"Новый мир", 2007, №6
http://magazines.russ.ru/novyi_mi/2007/6/sk15-pr.html Цитатный пласт поэзии Новикова - отдельная интереснейшая тема. В поэзии позднесоветского андеграунда, особенно у авторов, знакомых с опытом концептуализма, густая цитатность обретала почти обязательный характер. Новиковские игры с аллюзиями и реминисценциями своеобразны, они отличаются и от центонного пиршества Т. Кибирова или М. Сухотина, и от черного юмора жонглирования штампами у А. Еременко, и от метода хирургически точного, естественного вплетения цитат в ткань собственного стиха до полной их неразличимости у С. Гандлевского.
Новиков не часто воспроизводит клише и раскавыченные цитации буквально. Обычно он легко наслаивает аллюзии, как волны в океане, и они переливаются, мерцают, подталкивая одна другую. В то же время цитатность у него внешне намеренно сглажена, стыков и швов не видно. Вот отдельные примеры.

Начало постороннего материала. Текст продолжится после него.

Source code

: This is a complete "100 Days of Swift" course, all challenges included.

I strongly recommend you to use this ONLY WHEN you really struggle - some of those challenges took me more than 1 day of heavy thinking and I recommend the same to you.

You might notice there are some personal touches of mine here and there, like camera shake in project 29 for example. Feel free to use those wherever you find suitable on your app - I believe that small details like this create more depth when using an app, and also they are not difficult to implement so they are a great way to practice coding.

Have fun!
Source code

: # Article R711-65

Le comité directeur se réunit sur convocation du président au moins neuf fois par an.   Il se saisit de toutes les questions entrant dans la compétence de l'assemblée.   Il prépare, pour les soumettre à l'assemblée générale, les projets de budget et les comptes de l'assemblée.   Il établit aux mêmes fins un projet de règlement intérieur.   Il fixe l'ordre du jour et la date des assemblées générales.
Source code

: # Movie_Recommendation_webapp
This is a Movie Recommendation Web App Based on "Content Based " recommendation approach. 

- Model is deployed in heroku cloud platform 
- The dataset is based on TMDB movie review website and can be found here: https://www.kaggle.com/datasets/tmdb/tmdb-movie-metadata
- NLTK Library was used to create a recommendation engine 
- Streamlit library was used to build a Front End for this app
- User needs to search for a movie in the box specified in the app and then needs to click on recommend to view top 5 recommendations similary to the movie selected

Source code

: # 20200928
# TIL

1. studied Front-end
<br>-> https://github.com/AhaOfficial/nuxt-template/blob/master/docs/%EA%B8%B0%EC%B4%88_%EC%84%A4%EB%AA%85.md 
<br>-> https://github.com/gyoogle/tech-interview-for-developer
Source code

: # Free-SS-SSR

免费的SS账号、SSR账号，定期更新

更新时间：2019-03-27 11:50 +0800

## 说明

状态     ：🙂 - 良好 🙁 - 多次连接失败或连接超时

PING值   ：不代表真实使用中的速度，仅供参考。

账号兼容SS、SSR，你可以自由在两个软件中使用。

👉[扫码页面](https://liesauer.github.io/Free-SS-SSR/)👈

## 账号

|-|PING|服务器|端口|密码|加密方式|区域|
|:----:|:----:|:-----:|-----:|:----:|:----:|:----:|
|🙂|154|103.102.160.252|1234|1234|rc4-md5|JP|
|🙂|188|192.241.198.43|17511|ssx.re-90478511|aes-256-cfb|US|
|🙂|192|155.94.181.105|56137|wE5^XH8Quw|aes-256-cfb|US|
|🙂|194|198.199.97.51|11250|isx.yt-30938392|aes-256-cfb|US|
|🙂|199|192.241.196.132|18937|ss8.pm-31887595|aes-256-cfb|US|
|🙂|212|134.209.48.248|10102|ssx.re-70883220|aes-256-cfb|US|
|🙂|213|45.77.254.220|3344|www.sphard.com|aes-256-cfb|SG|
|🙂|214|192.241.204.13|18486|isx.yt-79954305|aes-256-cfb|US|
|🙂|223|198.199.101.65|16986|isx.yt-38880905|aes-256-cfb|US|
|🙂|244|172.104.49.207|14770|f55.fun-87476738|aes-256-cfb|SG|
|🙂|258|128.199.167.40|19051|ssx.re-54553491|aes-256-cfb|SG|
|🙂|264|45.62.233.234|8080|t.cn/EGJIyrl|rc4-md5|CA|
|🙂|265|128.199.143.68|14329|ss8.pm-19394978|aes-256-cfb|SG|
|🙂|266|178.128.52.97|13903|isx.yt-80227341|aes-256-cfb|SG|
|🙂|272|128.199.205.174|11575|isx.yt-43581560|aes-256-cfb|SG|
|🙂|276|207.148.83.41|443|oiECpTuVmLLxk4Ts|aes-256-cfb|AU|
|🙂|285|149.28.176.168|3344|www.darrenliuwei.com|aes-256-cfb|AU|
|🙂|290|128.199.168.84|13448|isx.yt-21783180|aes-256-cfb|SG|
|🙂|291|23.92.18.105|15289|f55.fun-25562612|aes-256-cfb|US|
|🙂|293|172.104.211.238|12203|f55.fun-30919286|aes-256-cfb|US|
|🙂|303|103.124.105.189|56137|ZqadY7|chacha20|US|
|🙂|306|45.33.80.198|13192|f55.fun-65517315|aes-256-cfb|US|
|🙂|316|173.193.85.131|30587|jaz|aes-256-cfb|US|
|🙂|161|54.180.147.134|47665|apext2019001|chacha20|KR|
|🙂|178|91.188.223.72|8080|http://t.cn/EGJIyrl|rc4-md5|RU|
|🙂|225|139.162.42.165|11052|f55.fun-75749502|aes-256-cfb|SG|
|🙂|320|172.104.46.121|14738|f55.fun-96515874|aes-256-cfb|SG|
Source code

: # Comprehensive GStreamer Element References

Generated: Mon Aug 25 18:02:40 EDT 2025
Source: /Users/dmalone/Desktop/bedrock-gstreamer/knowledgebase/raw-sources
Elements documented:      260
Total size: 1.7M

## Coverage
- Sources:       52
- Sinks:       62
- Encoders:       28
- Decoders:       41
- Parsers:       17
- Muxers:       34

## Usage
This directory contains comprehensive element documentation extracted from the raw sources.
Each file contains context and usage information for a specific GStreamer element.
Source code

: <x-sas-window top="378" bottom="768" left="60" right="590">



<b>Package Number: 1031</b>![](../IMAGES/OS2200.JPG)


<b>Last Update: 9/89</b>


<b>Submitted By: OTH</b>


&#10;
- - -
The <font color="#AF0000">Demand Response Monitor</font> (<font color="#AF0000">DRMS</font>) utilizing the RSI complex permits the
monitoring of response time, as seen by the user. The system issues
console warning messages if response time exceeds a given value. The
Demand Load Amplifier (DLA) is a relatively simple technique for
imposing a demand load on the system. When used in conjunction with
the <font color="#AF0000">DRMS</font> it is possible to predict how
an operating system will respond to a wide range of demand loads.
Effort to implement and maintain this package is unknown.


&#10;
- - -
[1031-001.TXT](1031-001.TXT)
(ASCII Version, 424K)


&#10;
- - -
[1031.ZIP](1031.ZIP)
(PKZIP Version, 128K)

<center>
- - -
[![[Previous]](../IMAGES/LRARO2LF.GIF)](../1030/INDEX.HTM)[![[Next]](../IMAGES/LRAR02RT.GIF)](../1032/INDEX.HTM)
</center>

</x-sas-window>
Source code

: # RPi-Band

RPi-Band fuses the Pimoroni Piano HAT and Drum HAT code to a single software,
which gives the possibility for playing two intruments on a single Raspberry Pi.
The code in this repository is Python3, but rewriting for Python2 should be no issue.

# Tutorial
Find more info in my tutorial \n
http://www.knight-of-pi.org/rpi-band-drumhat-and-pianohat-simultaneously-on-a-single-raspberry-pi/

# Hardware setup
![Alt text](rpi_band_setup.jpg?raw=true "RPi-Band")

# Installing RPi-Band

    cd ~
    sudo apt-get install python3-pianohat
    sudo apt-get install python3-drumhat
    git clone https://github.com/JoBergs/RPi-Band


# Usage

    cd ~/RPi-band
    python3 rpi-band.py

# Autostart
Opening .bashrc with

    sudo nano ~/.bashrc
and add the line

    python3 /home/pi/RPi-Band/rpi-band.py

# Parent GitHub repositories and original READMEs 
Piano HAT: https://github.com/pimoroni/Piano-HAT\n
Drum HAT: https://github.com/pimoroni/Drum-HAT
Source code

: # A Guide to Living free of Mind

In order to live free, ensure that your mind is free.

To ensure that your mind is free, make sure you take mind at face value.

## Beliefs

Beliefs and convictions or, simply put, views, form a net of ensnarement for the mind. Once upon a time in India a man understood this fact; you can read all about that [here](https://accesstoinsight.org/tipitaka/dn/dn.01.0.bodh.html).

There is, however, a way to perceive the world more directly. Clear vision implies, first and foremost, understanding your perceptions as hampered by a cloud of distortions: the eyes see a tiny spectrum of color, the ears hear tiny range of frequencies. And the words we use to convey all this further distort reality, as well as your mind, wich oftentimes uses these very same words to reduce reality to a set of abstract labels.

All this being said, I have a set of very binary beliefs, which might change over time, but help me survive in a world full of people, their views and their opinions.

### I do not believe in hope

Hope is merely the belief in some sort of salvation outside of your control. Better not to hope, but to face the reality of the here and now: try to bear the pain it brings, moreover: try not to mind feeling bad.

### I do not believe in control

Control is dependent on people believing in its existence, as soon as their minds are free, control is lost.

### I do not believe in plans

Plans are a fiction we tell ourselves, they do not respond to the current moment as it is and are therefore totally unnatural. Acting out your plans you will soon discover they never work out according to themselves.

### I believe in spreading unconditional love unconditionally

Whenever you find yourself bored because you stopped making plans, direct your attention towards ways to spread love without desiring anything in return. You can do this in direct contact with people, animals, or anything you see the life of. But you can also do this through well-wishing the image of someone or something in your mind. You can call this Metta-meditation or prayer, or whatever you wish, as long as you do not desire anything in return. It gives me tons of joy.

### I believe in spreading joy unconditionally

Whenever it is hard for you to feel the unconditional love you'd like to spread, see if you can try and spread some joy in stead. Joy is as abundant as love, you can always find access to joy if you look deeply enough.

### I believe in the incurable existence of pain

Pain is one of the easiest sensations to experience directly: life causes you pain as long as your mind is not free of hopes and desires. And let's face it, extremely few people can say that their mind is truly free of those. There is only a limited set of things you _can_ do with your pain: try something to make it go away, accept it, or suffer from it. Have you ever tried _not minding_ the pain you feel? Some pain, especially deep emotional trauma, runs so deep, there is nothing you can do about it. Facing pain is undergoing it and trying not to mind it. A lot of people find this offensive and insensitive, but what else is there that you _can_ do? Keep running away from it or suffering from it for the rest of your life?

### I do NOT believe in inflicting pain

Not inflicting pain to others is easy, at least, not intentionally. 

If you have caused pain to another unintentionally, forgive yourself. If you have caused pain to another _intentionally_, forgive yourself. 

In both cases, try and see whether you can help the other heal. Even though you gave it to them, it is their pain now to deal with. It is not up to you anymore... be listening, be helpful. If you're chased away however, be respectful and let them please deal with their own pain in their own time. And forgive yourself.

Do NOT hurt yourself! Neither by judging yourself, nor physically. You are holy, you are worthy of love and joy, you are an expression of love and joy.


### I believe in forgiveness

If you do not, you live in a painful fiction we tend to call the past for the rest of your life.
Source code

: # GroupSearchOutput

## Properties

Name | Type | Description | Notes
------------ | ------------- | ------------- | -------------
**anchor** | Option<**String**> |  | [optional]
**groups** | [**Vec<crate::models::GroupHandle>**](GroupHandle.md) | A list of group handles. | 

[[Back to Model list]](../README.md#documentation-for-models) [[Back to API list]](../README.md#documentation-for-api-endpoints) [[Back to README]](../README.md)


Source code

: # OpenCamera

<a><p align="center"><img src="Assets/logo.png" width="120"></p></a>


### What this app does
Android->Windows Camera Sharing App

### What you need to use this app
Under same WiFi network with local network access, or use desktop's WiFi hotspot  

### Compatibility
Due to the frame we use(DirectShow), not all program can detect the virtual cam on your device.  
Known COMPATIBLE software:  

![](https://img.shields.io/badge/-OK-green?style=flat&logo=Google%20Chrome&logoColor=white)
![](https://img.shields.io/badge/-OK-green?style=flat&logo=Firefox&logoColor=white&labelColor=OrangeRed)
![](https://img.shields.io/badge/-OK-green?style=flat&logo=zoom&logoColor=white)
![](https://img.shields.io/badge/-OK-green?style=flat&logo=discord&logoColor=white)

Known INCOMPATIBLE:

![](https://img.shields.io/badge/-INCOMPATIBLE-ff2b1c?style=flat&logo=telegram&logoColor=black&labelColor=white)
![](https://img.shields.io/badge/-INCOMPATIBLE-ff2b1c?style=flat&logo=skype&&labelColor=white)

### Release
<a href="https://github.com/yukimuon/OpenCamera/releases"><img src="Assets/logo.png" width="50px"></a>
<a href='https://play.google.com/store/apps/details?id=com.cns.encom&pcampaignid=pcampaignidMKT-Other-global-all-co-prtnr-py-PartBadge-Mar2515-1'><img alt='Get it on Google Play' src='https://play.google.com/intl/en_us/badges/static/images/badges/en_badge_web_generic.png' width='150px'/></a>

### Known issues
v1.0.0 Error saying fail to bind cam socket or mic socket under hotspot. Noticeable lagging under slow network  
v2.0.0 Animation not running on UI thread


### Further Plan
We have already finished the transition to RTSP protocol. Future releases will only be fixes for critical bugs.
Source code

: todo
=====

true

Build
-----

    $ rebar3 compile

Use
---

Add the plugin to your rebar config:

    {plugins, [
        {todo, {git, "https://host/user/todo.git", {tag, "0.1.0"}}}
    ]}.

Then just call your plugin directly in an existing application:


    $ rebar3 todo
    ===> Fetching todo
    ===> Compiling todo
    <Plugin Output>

“Учись естественности фразы / у леса русского, братан, / пока тиран кует указы. / Храни тебя твой Мандельштам”, - начинает Новиков ядовитое восьмистишие. Л. Леонов с “Русским лесом” здесь маловероятен, хотя кто знает. Б. Окуджава (“Пока безумный наш султан / сулит дорогу нам к острогу…”) уже ближе, но это тоже скорее “мерцающая”, не вполне отчетливая аллюзия. Однозначен прямо названный Мандельштам (“Как подкову, дарит за указом указ - / Кому в пах, кому в лоб, кому в бровь, кому в глаз”), по-пушкински воспринимаемый в качестве талисмана (“Храни меня, мой талисман...”), только одушевленного и обладающего именем собственным. Но этот катрен - и саркастический отклик на строки Д. Самойлова: “Учусь писать у русской прозы, / Влюблен в ее просторный слог, / Чтобы потом, как речь сквозь слезы, / Я сам в стихи пробиться мог”.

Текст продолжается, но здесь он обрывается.